How To Read This Stuff

All of the text starts with a tag of who is saying it. If the HTML gods are with us, those tags are bold, underlined, and end in a colon: These will tend to always use the same tag for the same person with only rare exceptions to that rule. A character might be addressed as Dick, Richie, or things less printable, but when he speaks the tag will almost always say Sir Richard: The narrator is tagged this way as well.

After the tag might come a short bit in square brackets helping the reader understand things that the text can not easily convey. The [unspoken] tag is the most common of these, it allows us to hear what is going on inside the head of the characters.

In the text will sometimes be longer comments to show action and expression. These will be in [square brackets] and again hopefully will be indented and set off by white space. At least it was when all this was plain text under UNIX when this all was written J.

The particular adventure, which I called "pbm2," is best read by starting with the threads of a major character, such as Richard or Blackbird. Her and Richard's threads do most of the story telling. Unfortunately, Jhereg and Gallilei (or Maia and Brennen for that matter) tend to provide most of the "why we are here, what we are doing" text early on. Having read them, the other threads will make more sense as they jump around and seem to teleport in and out of existence. This was a story of many authors. Not all of them were available, or motivated enough, or something to write a full thread for their character. "Minor" characters suffer this the worst.

Players (Who Wrote This Stuff, Anyway?)

We got together monthly for face-to-face GURPS gaming sessions as well as the ongoing email campaign. One of the facts we noted is that role-playing is richer in email and combat is more exciting in face-to-face.

Player Characters (Who Are We Writing About?)

Non-Player Characters of Note

Politics of York

I may put the BBY (Big Book of York) here. York is a confederation of independent duchies. Dukes are the most powerful level of nobility. Levels below that are titles in duchy specific fashions. Ducal families have psi powers, thus Sir Richard has them.
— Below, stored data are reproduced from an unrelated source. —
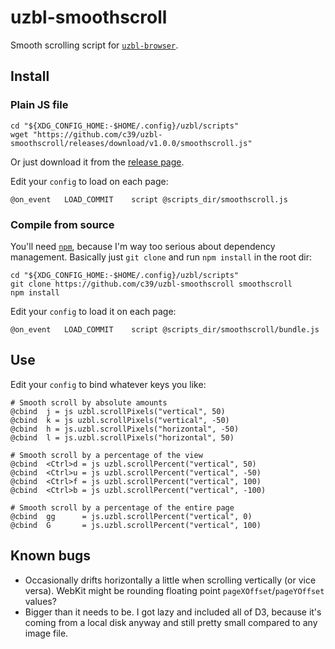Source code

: # uzbl-smoothscroll

Smooth scrolling script for [`uzbl-browser`][uzbl].

## Install

### Plain JS file

    cd "${XDG_CONFIG_HOME:-$HOME/.config}/uzbl/scripts"
    wget "https://github.com/c39/uzbl-smoothscroll/releases/download/v1.0.0/smoothscroll.js"

Or just download it from the [release page][release].

Edit your `config` to load on each page:

    @on_event   LOAD_COMMIT    script @scripts_dir/smoothscroll.js

### Compile from source

You'll need [`npm`][npm], because I'm way too serious about dependency
management. Basically just `git clone` and run `npm install` in the root dir:

    cd "${XDG_CONFIG_HOME:-$HOME/.config}/uzbl/scripts"
    git clone https://github.com/c39/uzbl-smoothscroll smoothscroll
    npm install

Edit your `config` to load it on each page:

    @on_event   LOAD_COMMIT    script @scripts_dir/smoothscroll/bundle.js

## Use

Edit your `config` to bind whatever keys you like:

    # Smooth scroll by absolute amounts
    @cbind  j = js uzbl.scrollPixels("vertical", 50)
    @cbind  k = js uzbl.scrollPixels("vertical", -50)
    @cbind  h = js.uzbl.scrollPixels("horizontal", -50)
    @cbind  l = js.uzbl.scrollPixels("horizontal", 50)

    # Smooth scroll by a percentage of the view
    @cbind  <Ctrl>d = js uzbl.scrollPercent("vertical", 50)
    @cbind  <Ctrl>u = js uzbl.scrollPercent("vertical", -50)
    @cbind  <Ctrl>f = js uzbl.scrollPercent("vertical", 100)
    @cbind  <Ctrl>b = js uzbl.scrollPercent("vertical", -100)

    # Smooth scroll by a percentage of the entire page
    @cbind  gg      = js.uzbl.scrollPercent("vertical", 0)
    @cbind  G       = js.uzbl.scrollPercent("vertical", 100)

## Known bugs

 - Occasionally drifts horizontally a little when scrolling vertically (or vice
   versa). WebKit might be rounding floating point `pageXOffset`/`pageYOffset`
   values?
 - Bigger than it needs to be. I got lazy and included all of D3, because it's
   coming from a local disk anyway and still pretty small compared to any image
   file.


 [npm]: https://www.npmjs.org/ "Node Package Manager"
 [uzbl]: http://www.uzbl.org/
 [release]: https://github.com/c39/uzbl-smoothscroll/releases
There is a charter that holds the duchies together, it nearly blew up when people first encountered the morkons to the north.

Layout From here

The text was generated as files that were emailed among those with a character there. Like real life, and unlike a good book, many interesting characters did things at the same time in different places and came together and apart at whim. The text made for difficult reading in a linear fashion through the files. But with links, you can just follow a single character and see what happened to them. Another trip through you can see what happened to somebody else. You can even peek when someone sneaks off and come back to the character you were following without missing a word. The response from Dave when he read what Blackbird had been doing (under Sir Richard's nose very nearly) was, "wow!"